第40話 貢物
「・・・ありがとうございます。私もこれは、良いと思っていましたが・・・」
社員への登用が決まった頃、須藤とスーツを買いに行きましたが、その日は地味な色のものを選びました。仕事で着る服なので、暗く落ち着いた色の方がふさわしいと思ったのですが、須藤は気に入らなかったようでした。
「高価なものなのに、すみません。助かります・・・」
いずれ営業社員として外周りをするならば、何着かあった方が良さそうでした。仕事に慣れて様子がわかったら、明るい色の服を着ても良いかもしれないと思いました。
「こっちはなんでしょう?」
また別の袋があったので開けてみると、バッグが入っていました。ブランド品には詳しくない私でも見たことのある柄のものでした。
「鞄は先日買っていただいたのに、どうしたんですか?こんなに散財してしまって、大丈夫なんですか?」
以前から彼の金銭感覚にはついてゆけませんでしたが、なぜこの人はこんなにあれこれ買ってくるのかと不可解でした。
「そんなに高いものでもないから大丈夫だよ。俺はね、プレゼントをするのが好きなんだよ。前のは仕事用の鞄だから、こっちはお出かけ用だよ。ユリちゃんのいつも持っているバッグ、そろそろ新調した方が良さそうだったから。こういうのが若い女性に人気だと聞いて、お店の人に選んでもらったよ。」
少し困惑しました。確かに自分のバッグは古びていましたが、私はブランド品など欲しいと思ったことはありませんし、興味もありませんでした。上質なものは好きですが、見てすぐにそのメーカーとわかる柄やマークのついたものを持ち歩きたいとは思わないのです。

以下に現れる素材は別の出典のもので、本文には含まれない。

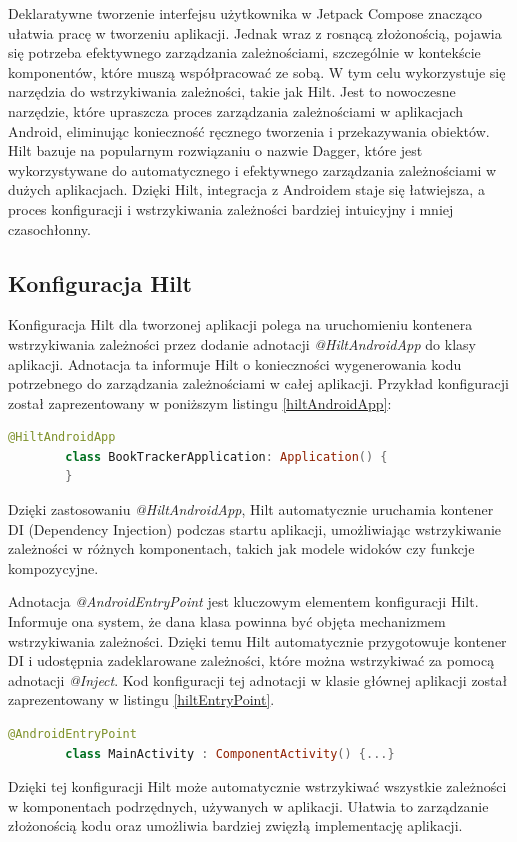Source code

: \documentclass[12pt,twoside]{article}
\begin{document}
Deklaratywne tworzenie interfejsu użytkownika w Jetpack Compose znacząco ułatwia pracę w tworzeniu aplikacji. Jednak
wraz z rosnącą złożonością, pojawia się potrzeba efektywnego zarządzania zależnościami, szczególnie w kontekście 
komponentów, które muszą współpracować ze sobą. W tym celu wykorzystuje się narzędzia do wstrzykiwania zależności, 
takie jak Hilt. Jest to nowoczesne narzędzie, które upraszcza proces zarządzania zależnościami w aplikacjach Android, 
eliminując konieczność ręcznego tworzenia i przekazywania obiektów. Hilt bazuje na popularnym rozwiązaniu o nazwie 
Dagger, które jest wykorzystywane do automatycznego i efektywnego zarządzania zależnościami w dużych aplikacjach. 
Dzięki Hilt, integracja z Androidem staje się łatwiejsza, a proces konfiguracji i wstrzykiwania zależności bardziej 
intuicyjny i mniej czasochłonny.

\subsection{Konfiguracja Hilt}

Konfiguracja Hilt dla tworzonej aplikacji polega na uruchomieniu kontenera wstrzykiwania zależności przez dodanie 
adnotacji \textit{@HiltAndroidApp} do klasy aplikacji. Adnotacja ta informuje Hilt o konieczności wygenerowania kodu 
potrzebnego do zarządzania zależnościami w całej aplikacji. Przykład konfiguracji został zaprezentowany w poniższym 
listingu \ref{hiltAndroidApp}:

\begin{lstlisting}[language=Kotlin,caption=Konfiguracja Hilt w aplikacji, label={hiltAndroidApp}]
	@HiltAndroidApp
		class BookTrackerApplication: Application() {
		}
\end{lstlisting}
Dzięki zastosowaniu \textit{@HiltAndroidApp}, Hilt automatycznie uruchamia kontener DI (Dependency Injection) podczas startu 
aplikacji, umożliwiając wstrzykiwanie zależności w różnych komponentach, takich jak modele widoków czy funkcje 
kompozycyjne.

Adnotacja \textit{@AndroidEntryPoint} jest kluczowym elementem konfiguracji Hilt. Informuje ona system, że dana klasa 
powinna być objęta mechanizmem wstrzykiwania zależności. Dzięki temu Hilt automatycznie przygotowuje kontener DI i 
udostępnia zadeklarowane zależności, które można wstrzykiwać za pomocą adnotacji \textit{@Inject}. Kod konfiguracji tej 
adnotacji w klasie głównej aplikacji został zaprezentowany w listingu \ref{hiltEntryPoint}.
\begin{lstlisting}[language=Kotlin,caption=Przykład użycia \textit{@AndroidEntryPoint} w MainActivity, label={hiltEntryPoint}]
	@AndroidEntryPoint
		class MainActivity : ComponentActivity() {...}
\end{lstlisting}
Dzięki tej konfiguracji Hilt może automatycznie wstrzykiwać wszystkie zależności w komponentach podrzędnych, 
używanych w aplikacji. Ułatwia to zarządzanie złożonością kodu oraz umożliwia bardziej zwięzłą implementację 
aplikacji.
\end{document}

「・・・とても、有難いのですが、自分らしくない気がしますね・・・こういうものが自分に似合うとは思えないのですが。友達が見たら、不思議がられてしまいそうです・・・」
気持ちは有難かったのですが、自分がこのようなバッグを持つのは不自然だと思いました。
「彼氏からのプレゼントだと言えばいいよ。ユリちゃんは若いんだし、もっとお洒落したらいいのに。」
須藤の言いぐさに違和感を覚えました。須藤が彼氏だなどと、そんな健全な呼び方のできる関係でもないのにと思いました。どちらかと言えばパトロンとでも言った方が似合いそうでした。
「ユリちゃんも少しぐらいは贅沢して、お金のかかりそうな人に見えた方がいい。もっとすごく高嶺の花のようにしていれば、そのへんの若い男は近づけないだろうし。」
須藤からのプレゼントのあれこれには、そんな意図があったのかと少々呆れました。一種のマーキング行為なのだと気付きました。